[Information provided]:

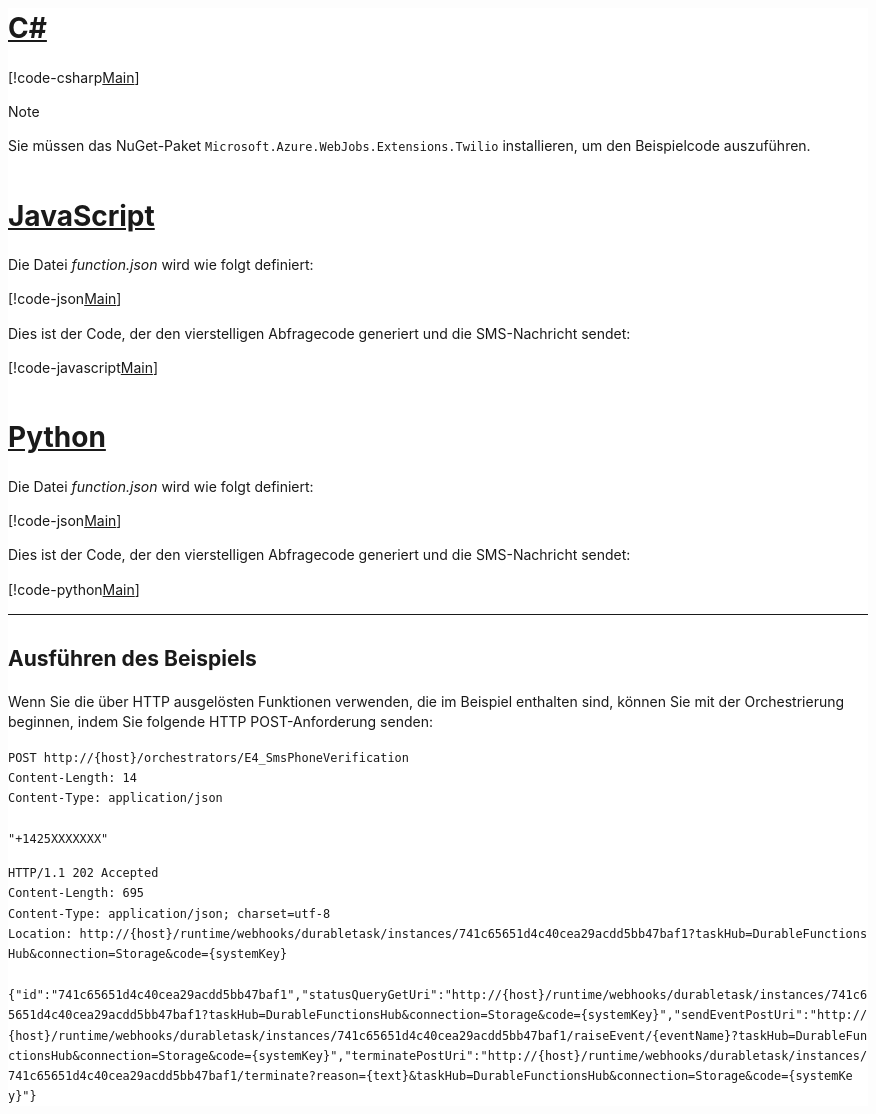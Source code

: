 # <a name="c"></a>[C#](#tab/csharp)

[!code-csharp[Main](~/samples-durable-functions/samples/precompiled/PhoneVerification.cs?range=72-89)]

> [!NOTE]
> Sie müssen das NuGet-Paket `Microsoft.Azure.WebJobs.Extensions.Twilio` installieren, um den Beispielcode auszuführen.

# <a name="javascript"></a>[JavaScript](#tab/javascript)

Die Datei *function.json* wird wie folgt definiert:

[!code-json[Main](~/samples-durable-functions/samples/javascript/E4_SendSmsChallenge/function.json)]

Dies ist der Code, der den vierstelligen Abfragecode generiert und die SMS-Nachricht sendet:

[!code-javascript[Main](~/samples-durable-functions/samples/javascript/E4_SendSmsChallenge/index.js)]

# <a name="python"></a>[Python](#tab/python)

Die Datei *function.json* wird wie folgt definiert:

[!code-json[Main](~/samples-durable-functions-python/samples/human_interaction/SendSMSChallenge/function.json)]

Dies ist der Code, der den vierstelligen Abfragecode generiert und die SMS-Nachricht sendet:

[!code-python[Main](~/samples-durable-functions-python/samples/human_interaction/SendSMSChallenge/\_\_init\_\_.py)]

---

## <a name="run-the-sample"></a>Ausführen des Beispiels

Wenn Sie die über HTTP ausgelösten Funktionen verwenden, die im Beispiel enthalten sind, können Sie mit der Orchestrierung beginnen, indem Sie folgende HTTP POST-Anforderung senden:

```
POST http://{host}/orchestrators/E4_SmsPhoneVerification
Content-Length: 14
Content-Type: application/json

"+1425XXXXXXX"
```

```
HTTP/1.1 202 Accepted
Content-Length: 695
Content-Type: application/json; charset=utf-8
Location: http://{host}/runtime/webhooks/durabletask/instances/741c65651d4c40cea29acdd5bb47baf1?taskHub=DurableFunctionsHub&connection=Storage&code={systemKey}

{"id":"741c65651d4c40cea29acdd5bb47baf1","statusQueryGetUri":"http://{host}/runtime/webhooks/durabletask/instances/741c65651d4c40cea29acdd5bb47baf1?taskHub=DurableFunctionsHub&connection=Storage&code={systemKey}","sendEventPostUri":"http://{host}/runtime/webhooks/durabletask/instances/741c65651d4c40cea29acdd5bb47baf1/raiseEvent/{eventName}?taskHub=DurableFunctionsHub&connection=Storage&code={systemKey}","terminatePostUri":"http://{host}/runtime/webhooks/durabletask/instances/741c65651d4c40cea29acdd5bb47baf1/terminate?reason={text}&taskHub=DurableFunctionsHub&connection=Storage&code={systemKey}"}
```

[Work instruction]: Return the listing above unaltered, omitting its pictures.

[Written answer]:
Source code

: # <a name="c"></a>[C#](#tab/csharp)

[!code-csharp[Main](~/samples-durable-functions/samples/precompiled/PhoneVerification.cs?range=72-89)]

> [!NOTE]
> Sie müssen das NuGet-Paket `Microsoft.Azure.WebJobs.Extensions.Twilio` installieren, um den Beispielcode auszuführen.

# <a name="javascript"></a>[JavaScript](#tab/javascript)

Die Datei *function.json* wird wie folgt definiert:

[!code-json[Main](~/samples-durable-functions/samples/javascript/E4_SendSmsChallenge/function.json)]

Dies ist der Code, der den vierstelligen Abfragecode generiert und die SMS-Nachricht sendet:

[!code-javascript[Main](~/samples-durable-functions/samples/javascript/E4_SendSmsChallenge/index.js)]

# <a name="python"></a>[Python](#tab/python)

Die Datei *function.json* wird wie folgt definiert:

[!code-json[Main](~/samples-durable-functions-python/samples/human_interaction/SendSMSChallenge/function.json)]

Dies ist der Code, der den vierstelligen Abfragecode generiert und die SMS-Nachricht sendet:

[!code-python[Main](~/samples-durable-functions-python/samples/human_interaction/SendSMSChallenge/\_\_init\_\_.py)]

---

## <a name="run-the-sample"></a>Ausführen des Beispiels

Wenn Sie die über HTTP ausgelösten Funktionen verwenden, die im Beispiel enthalten sind, können Sie mit der Orchestrierung beginnen, indem Sie folgende HTTP POST-Anforderung senden:

```
POST http://{host}/orchestrators/E4_SmsPhoneVerification
Content-Length: 14
Content-Type: application/json

"+1425XXXXXXX"
```

```
HTTP/1.1 202 Accepted
Content-Length: 695
Content-Type: application/json; charset=utf-8
Location: http://{host}/runtime/webhooks/durabletask/instances/741c65651d4c40cea29acdd5bb47baf1?taskHub=DurableFunctionsHub&connection=Storage&code={systemKey}

{"id":"741c65651d4c40cea29acdd5bb47baf1","statusQueryGetUri":"http://{host}/runtime/webhooks/durabletask/instances/741c65651d4c40cea29acdd5bb47baf1?taskHub=DurableFunctionsHub&connection=Storage&code={systemKey}","sendEventPostUri":"http://{host}/runtime/webhooks/durabletask/instances/741c65651d4c40cea29acdd5bb47baf1/raiseEvent/{eventName}?taskHub=DurableFunctionsHub&connection=Storage&code={systemKey}","terminatePostUri":"http://{host}/runtime/webhooks/durabletask/instances/741c65651d4c40cea29acdd5bb47baf1/terminate?reason={text}&taskHub=DurableFunctionsHub&connection=Storage&code={systemKey}"}
```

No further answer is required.